- _Directions for this task_
What the answer must contain is every line of the records, exactly, with no pictures.

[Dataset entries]
----

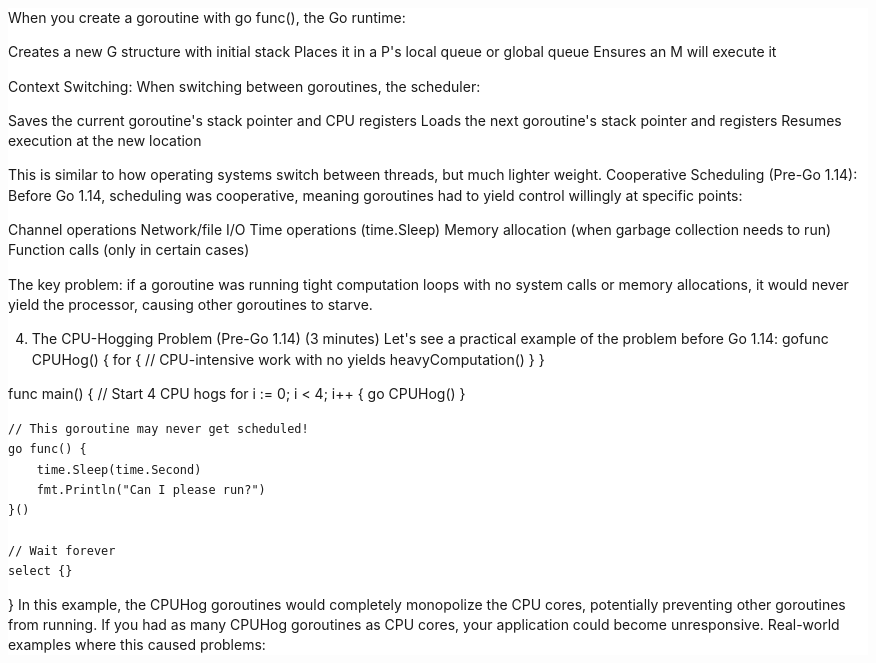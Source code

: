 When you create a goroutine with go func(), the Go runtime:

Creates a new G structure with initial stack
Places it in a P's local queue or global queue
Ensures an M will execute it

Context Switching:
When switching between goroutines, the scheduler:

Saves the current goroutine's stack pointer and CPU registers
Loads the next goroutine's stack pointer and registers
Resumes execution at the new location

This is similar to how operating systems switch between threads, but much lighter weight.
Cooperative Scheduling (Pre-Go 1.14):
Before Go 1.14, scheduling was cooperative, meaning goroutines had to yield control willingly at specific points:

Channel operations
Network/file I/O
Time operations (time.Sleep)
Memory allocation (when garbage collection needs to run)
Function calls (only in certain cases)

The key problem: if a goroutine was running tight computation loops with no system calls or memory allocations, it would never yield the processor, causing other goroutines to starve.


4. The CPU-Hogging Problem (Pre-Go 1.14) (3 minutes)
Let's see a practical example of the problem before Go 1.14:
gofunc CPUHog() {
    for {
        // CPU-intensive work with no yields
        heavyComputation()
    }
}

func main() {
    // Start 4 CPU hogs
    for i := 0; i < 4; i++ {
        go CPUHog()
    }
    
    // This goroutine may never get scheduled!
    go func() {
        time.Sleep(time.Second)
        fmt.Println("Can I please run?")
    }()
    
    // Wait forever
    select {}
}
In this example, the CPUHog goroutines would completely monopolize the CPU cores, potentially preventing other goroutines from running. If you had as many CPUHog goroutines as CPU cores, your application could become unresponsive.
Real-world examples where this caused problems:
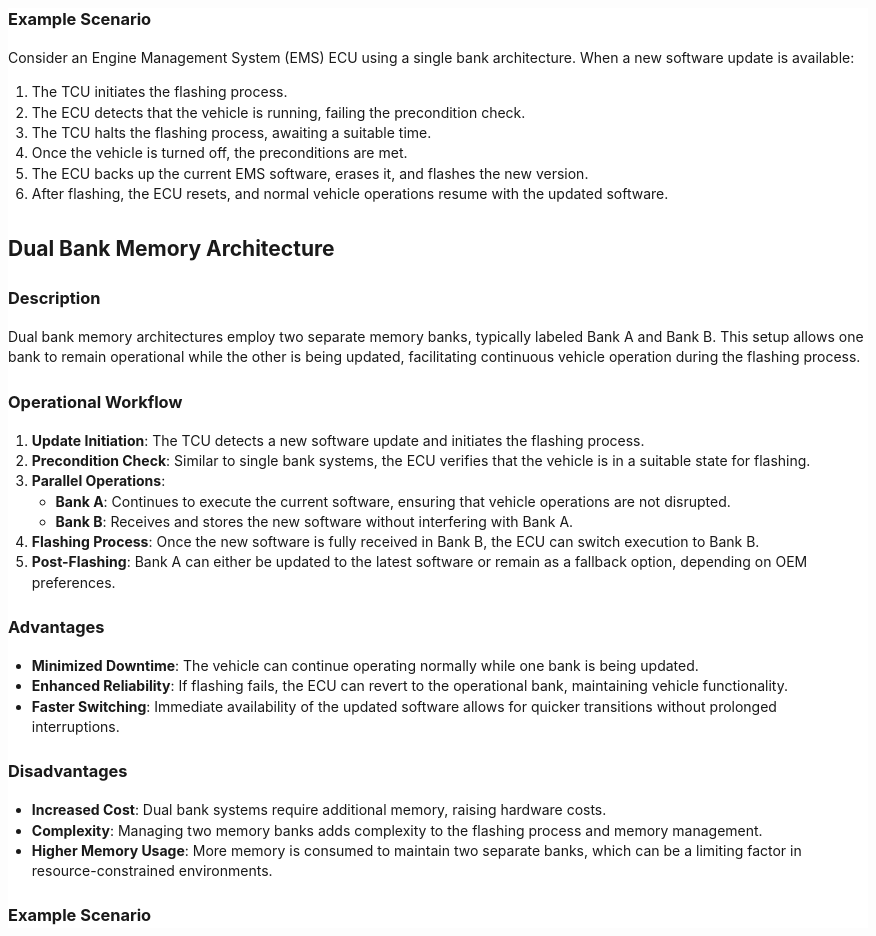 ### Example Scenario

Consider an Engine Management System (EMS) ECU using a single bank architecture. When a new software update is available:

1. The TCU initiates the flashing process.
2. The ECU detects that the vehicle is running, failing the precondition check.
3. The TCU halts the flashing process, awaiting a suitable time.
4. Once the vehicle is turned off, the preconditions are met.
5. The ECU backs up the current EMS software, erases it, and flashes the new version.
6. After flashing, the ECU resets, and normal vehicle operations resume with the updated software.

## Dual Bank Memory Architecture

### Description

Dual bank memory architectures employ two separate memory banks, typically labeled Bank A and Bank B. This setup allows one bank to remain operational while the other is being updated, facilitating continuous vehicle operation during the flashing process.

### Operational Workflow

1. **Update Initiation**: The TCU detects a new software update and initiates the flashing process.
2. **Precondition Check**: Similar to single bank systems, the ECU verifies that the vehicle is in a suitable state for flashing.
3. **Parallel Operations**:
   - **Bank A**: Continues to execute the current software, ensuring that vehicle operations are not disrupted.
   - **Bank B**: Receives and stores the new software without interfering with Bank A.
4. **Flashing Process**: Once the new software is fully received in Bank B, the ECU can switch execution to Bank B.
5. **Post-Flashing**: Bank A can either be updated to the latest software or remain as a fallback option, depending on OEM preferences.

### Advantages

- **Minimized Downtime**: The vehicle can continue operating normally while one bank is being updated.
- **Enhanced Reliability**: If flashing fails, the ECU can revert to the operational bank, maintaining vehicle functionality.
- **Faster Switching**: Immediate availability of the updated software allows for quicker transitions without prolonged interruptions.

### Disadvantages

- **Increased Cost**: Dual bank systems require additional memory, raising hardware costs.
- **Complexity**: Managing two memory banks adds complexity to the flashing process and memory management.
- **Higher Memory Usage**: More memory is consumed to maintain two separate banks, which can be a limiting factor in resource-constrained environments.

### Example Scenario
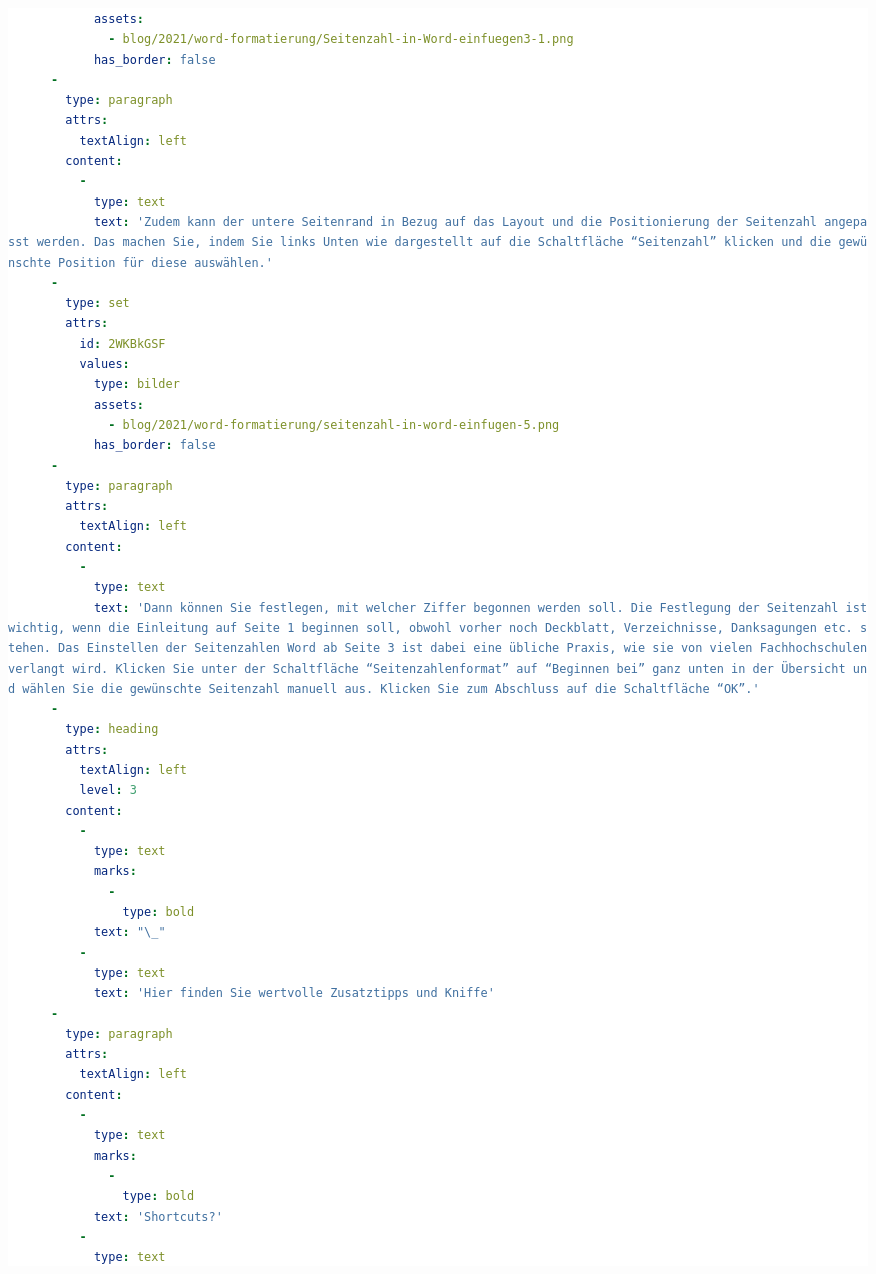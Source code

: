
 ```yaml
            assets:
              - blog/2021/word-formatierung/Seitenzahl-in-Word-einfuegen3-1.png
            has_border: false
      -
        type: paragraph
        attrs:
          textAlign: left
        content:
          -
            type: text
            text: 'Zudem kann der untere Seitenrand in Bezug auf das Layout und die Positionierung der Seitenzahl angepasst werden. Das machen Sie, indem Sie links Unten wie dargestellt auf die Schaltfläche “Seitenzahl” klicken und die gewünschte Position für diese auswählen.'
      -
        type: set
        attrs:
          id: 2WKBkGSF
          values:
            type: bilder
            assets:
              - blog/2021/word-formatierung/seitenzahl-in-word-einfugen-5.png
            has_border: false
      -
        type: paragraph
        attrs:
          textAlign: left
        content:
          -
            type: text
            text: 'Dann können Sie festlegen, mit welcher Ziffer begonnen werden soll. Die Festlegung der Seitenzahl ist wichtig, wenn die Einleitung auf Seite 1 beginnen soll, obwohl vorher noch Deckblatt, Verzeichnisse, Danksagungen etc. stehen. Das Einstellen der Seitenzahlen Word ab Seite 3 ist dabei eine übliche Praxis, wie sie von vielen Fachhochschulen verlangt wird. Klicken Sie unter der Schaltfläche “Seitenzahlenformat” auf “Beginnen bei” ganz unten in der Übersicht und wählen Sie die gewünschte Seitenzahl manuell aus. Klicken Sie zum Abschluss auf die Schaltfläche “OK”.'
      -
        type: heading
        attrs:
          textAlign: left
          level: 3
        content:
          -
            type: text
            marks:
              -
                type: bold
            text: "\_"
          -
            type: text
            text: 'Hier finden Sie wertvolle Zusatztipps und Kniffe'
      -
        type: paragraph
        attrs:
          textAlign: left
        content:
          -
            type: text
            marks:
              -
                type: bold
            text: 'Shortcuts?'
          -
            type: text
```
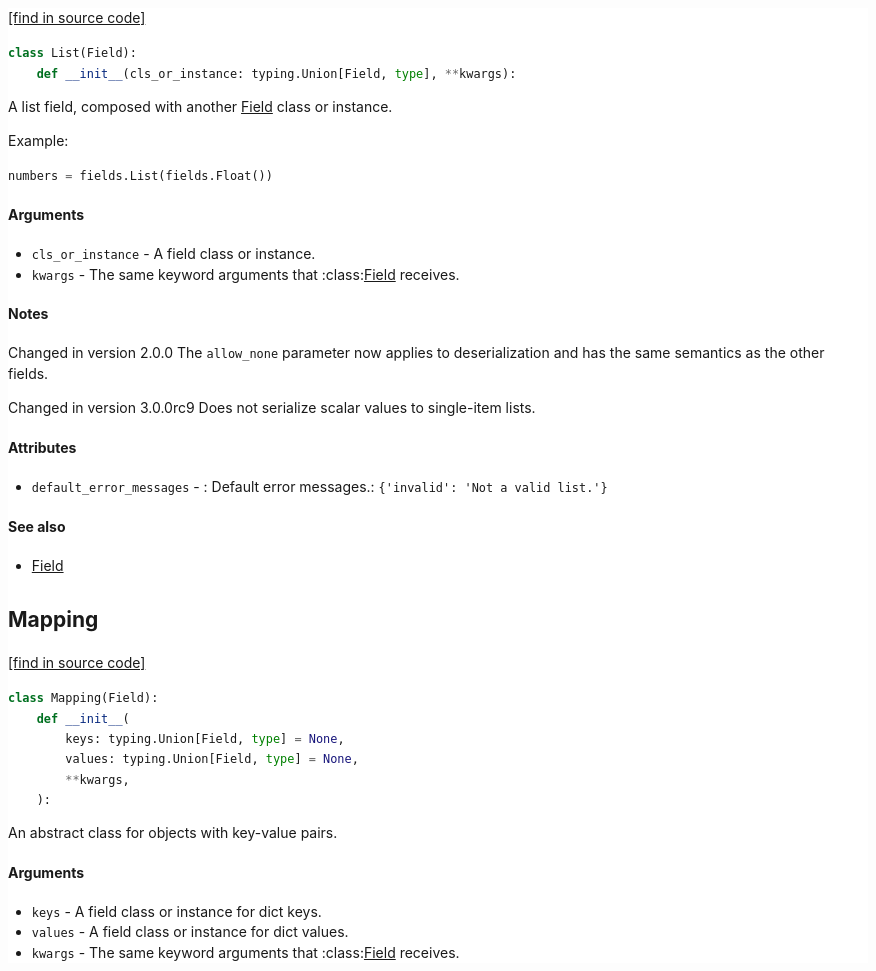 [[find in source code]](..\..\..\..\..\env\Lib\site-packages\marshmallow\fields.py#L652)

```python
class List(Field):
    def __init__(cls_or_instance: typing.Union[Field, type], **kwargs):
```

A list field, composed with another [Field](#field) class or
instance.

Example: 

```python
numbers = fields.List(fields.Float())
```

#### Arguments

- `cls_or_instance` - A field class or instance.
- `kwargs` - The same keyword arguments that :class:[Field](#field) receives.

#### Notes

Changed in version 2.0.0
    The ``allow_none`` parameter now applies to deserialization and
    has the same semantics as the other fields.

Changed in version 3.0.0rc9
    Does not serialize scalar values to single-item lists.

#### Attributes

- `default_error_messages` - : Default error messages.: `{'invalid': 'Not a valid list.'}`

#### See also

- [Field](#field)

## Mapping

[[find in source code]](..\..\..\..\..\env\Lib\site-packages\marshmallow\fields.py#L1424)

```python
class Mapping(Field):
    def __init__(
        keys: typing.Union[Field, type] = None,
        values: typing.Union[Field, type] = None,
        **kwargs,
    ):
```

An abstract class for objects with key-value pairs.

#### Arguments

- `keys` - A field class or instance for dict keys.
- `values` - A field class or instance for dict values.
- `kwargs` - The same keyword arguments that :class:[Field](#field) receives.
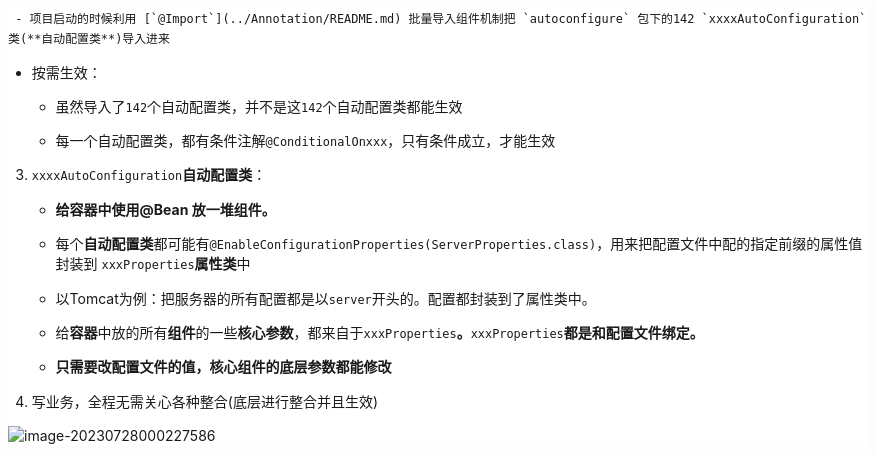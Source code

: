      - 项目启动的时候利用 [`@Import`](../Annotation/README.md) 批量导入组件机制把 `autoconfigure` 包下的142 `xxxxAutoConfiguration`类(**自动配置类**)导入进来

   - 按需生效：

     - 虽然导入了`142`个自动配置类，并不是这`142`个自动配置类都能生效

     - 每一个自动配置类，都有条件注解`@ConditionalOnxxx`，只有条件成立，才能生效 

3. `xxxxAutoConfiguration`**自动配置类**：

   - **给容器中使用@Bean 放一堆组件。**

   - 每个**自动配置类**都可能有`@EnableConfigurationProperties(ServerProperties.class)`，用来把配置文件中配的指定前缀的属性值封装到 `xxxProperties`**属性类**中

   - 以Tomcat为例：把服务器的所有配置都是以`server`开头的。配置都封装到了属性类中。

   - 给**容器**中放的所有**组件**的一些**核心参数**，都来自于`xxxProperties`**。**`xxxProperties`**都是和配置文件绑定。**

   - **只需要改配置文件的值，核心组件的底层参数都能修改**

4. 写业务，全程无需关心各种整合(底层进行整合并且生效)

![image-20230728000227586](https://cdn.jsdelivr.net/gh/letengzz/Two-C@main/img/Java/202307280002773.png)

----

- _Output below_
Source code

: When you create a goroutine with go func(), the Go runtime:

Creates a new G structure with initial stack
Places it in a P's local queue or global queue
Ensures an M will execute it

Context Switching:
When switching between goroutines, the scheduler:

Saves the current goroutine's stack pointer and CPU registers
Loads the next goroutine's stack pointer and registers
Resumes execution at the new location

This is similar to how operating systems switch between threads, but much lighter weight.
Cooperative Scheduling (Pre-Go 1.14):
Before Go 1.14, scheduling was cooperative, meaning goroutines had to yield control willingly at specific points:

Channel operations
Network/file I/O
Time operations (time.Sleep)
Memory allocation (when garbage collection needs to run)
Function calls (only in certain cases)

The key problem: if a goroutine was running tight computation loops with no system calls or memory allocations, it would never yield the processor, causing other goroutines to starve.


4. The CPU-Hogging Problem (Pre-Go 1.14) (3 minutes)
Let's see a practical example of the problem before Go 1.14:
gofunc CPUHog() {
    for {
        // CPU-intensive work with no yields
        heavyComputation()
    }
}

func main() {
    // Start 4 CPU hogs
    for i := 0; i < 4; i++ {
        go CPUHog()
    }
    
    // This goroutine may never get scheduled!
    go func() {
        time.Sleep(time.Second)
        fmt.Println("Can I please run?")
    }()
    
    // Wait forever
    select {}
}
In this example, the CPUHog goroutines would completely monopolize the CPU cores, potentially preventing other goroutines from running. If you had as many CPUHog goroutines as CPU cores, your application could become unresponsive.
Real-world examples where this caused problems:
 ### Example Scenario

Consider an Engine Management System (EMS) ECU using a single bank architecture. When a new software update is available:

1. The TCU initiates the flashing process.
2. The ECU detects that the vehicle is running, failing the precondition check.
3. The TCU halts the flashing process, awaiting a suitable time.
4. Once the vehicle is turned off, the preconditions are met.
5. The ECU backs up the current EMS software, erases it, and flashes the new version.
6. After flashing, the ECU resets, and normal vehicle operations resume with the updated software.

## Dual Bank Memory Architecture

### Description

Dual bank memory architectures employ two separate memory banks, typically labeled Bank A and Bank B. This setup allows one bank to remain operational while the other is being updated, facilitating continuous vehicle operation during the flashing process.

### Operational Workflow

1. **Update Initiation**: The TCU detects a new software update and initiates the flashing process.
2. **Precondition Check**: Similar to single bank systems, the ECU verifies that the vehicle is in a suitable state for flashing.
3. **Parallel Operations**:
   - **Bank A**: Continues to execute the current software, ensuring that vehicle operations are not disrupted.
   - **Bank B**: Receives and stores the new software without interfering with Bank A.
4. **Flashing Process**: Once the new software is fully received in Bank B, the ECU can switch execution to Bank B.
5. **Post-Flashing**: Bank A can either be updated to the latest software or remain as a fallback option, depending on OEM preferences.

### Advantages

- **Minimized Downtime**: The vehicle can continue operating normally while one bank is being updated.
- **Enhanced Reliability**: If flashing fails, the ECU can revert to the operational bank, maintaining vehicle functionality.
- **Faster Switching**: Immediate availability of the updated software allows for quicker transitions without prolonged interruptions.

### Disadvantages

- **Increased Cost**: Dual bank systems require additional memory, raising hardware costs.
- **Complexity**: Managing two memory banks adds complexity to the flashing process and memory management.
- **Higher Memory Usage**: More memory is consumed to maintain two separate banks, which can be a limiting factor in resource-constrained environments.

### Example Scenario
Source code

:
 ```yaml
            assets:
              - blog/2021/word-formatierung/Seitenzahl-in-Word-einfuegen3-1.png
            has_border: false
      -
        type: paragraph
        attrs:
          textAlign: left
        content:
          -
            type: text
            text: 'Zudem kann der untere Seitenrand in Bezug auf das Layout und die Positionierung der Seitenzahl angepasst werden. Das machen Sie, indem Sie links Unten wie dargestellt auf die Schaltfläche “Seitenzahl” klicken und die gewünschte Position für diese auswählen.'
      -
        type: set
        attrs:
          id: 2WKBkGSF
          values:
            type: bilder
            assets:
              - blog/2021/word-formatierung/seitenzahl-in-word-einfugen-5.png
            has_border: false
      -
        type: paragraph
        attrs:
          textAlign: left
        content:
          -
            type: text
            text: 'Dann können Sie festlegen, mit welcher Ziffer begonnen werden soll. Die Festlegung der Seitenzahl ist wichtig, wenn die Einleitung auf Seite 1 beginnen soll, obwohl vorher noch Deckblatt, Verzeichnisse, Danksagungen etc. stehen. Das Einstellen der Seitenzahlen Word ab Seite 3 ist dabei eine übliche Praxis, wie sie von vielen Fachhochschulen verlangt wird. Klicken Sie unter der Schaltfläche “Seitenzahlenformat” auf “Beginnen bei” ganz unten in der Übersicht und wählen Sie die gewünschte Seitenzahl manuell aus. Klicken Sie zum Abschluss auf die Schaltfläche “OK”.'
      -
        type: heading
        attrs:
          textAlign: left
          level: 3
        content:
          -
            type: text
            marks:
              -
                type: bold
            text: "\_"
          -
            type: text
            text: 'Hier finden Sie wertvolle Zusatztipps und Kniffe'
      -
        type: paragraph
        attrs:
          textAlign: left
        content:
          -
            type: text
            marks:
              -
                type: bold
            text: 'Shortcuts?'
          -
            type: text
```
 [[find in source code]](..\..\..\..\..\env\Lib\site-packages\marshmallow\fields.py#L652)

```python
class List(Field):
    def __init__(cls_or_instance: typing.Union[Field, type], **kwargs):
```

A list field, composed with another [Field](#field) class or
instance.

Example: 

```python
numbers = fields.List(fields.Float())
```

#### Arguments

- `cls_or_instance` - A field class or instance.
- `kwargs` - The same keyword arguments that :class:[Field](#field) receives.

#### Notes

Changed in version 2.0.0
    The ``allow_none`` parameter now applies to deserialization and
    has the same semantics as the other fields.

Changed in version 3.0.0rc9
    Does not serialize scalar values to single-item lists.

#### Attributes

- `default_error_messages` - : Default error messages.: `{'invalid': 'Not a valid list.'}`

#### See also

- [Field](#field)

## Mapping

[[find in source code]](..\..\..\..\..\env\Lib\site-packages\marshmallow\fields.py#L1424)

```python
class Mapping(Field):
    def __init__(
        keys: typing.Union[Field, type] = None,
        values: typing.Union[Field, type] = None,
        **kwargs,
    ):
```

An abstract class for objects with key-value pairs.

#### Arguments

- `keys` - A field class or instance for dict keys.
- `values` - A field class or instance for dict values.
- `kwargs` - The same keyword arguments that :class:[Field](#field) receives.
Source code

:      - 项目启动的时候利用 [`@Import`](../Annotation/README.md) 批量导入组件机制把 `autoconfigure` 包下的142 `xxxxAutoConfiguration`类(**自动配置类**)导入进来

   - 按需生效：

     - 虽然导入了`142`个自动配置类，并不是这`142`个自动配置类都能生效

     - 每一个自动配置类，都有条件注解`@ConditionalOnxxx`，只有条件成立，才能生效 

3. `xxxxAutoConfiguration`**自动配置类**：

   - **给容器中使用@Bean 放一堆组件。**

   - 每个**自动配置类**都可能有`@EnableConfigurationProperties(ServerProperties.class)`，用来把配置文件中配的指定前缀的属性值封装到 `xxxProperties`**属性类**中

   - 以Tomcat为例：把服务器的所有配置都是以`server`开头的。配置都封装到了属性类中。

   - 给**容器**中放的所有**组件**的一些**核心参数**，都来自于`xxxProperties`**。**`xxxProperties`**都是和配置文件绑定。**

   - **只需要改配置文件的值，核心组件的底层参数都能修改**

4. 写业务，全程无需关心各种整合(底层进行整合并且生效)

![image-20230728000227586](https://cdn.jsdelivr.net/gh/letengzz/Two-C@main/img/Java/202307280002773.png)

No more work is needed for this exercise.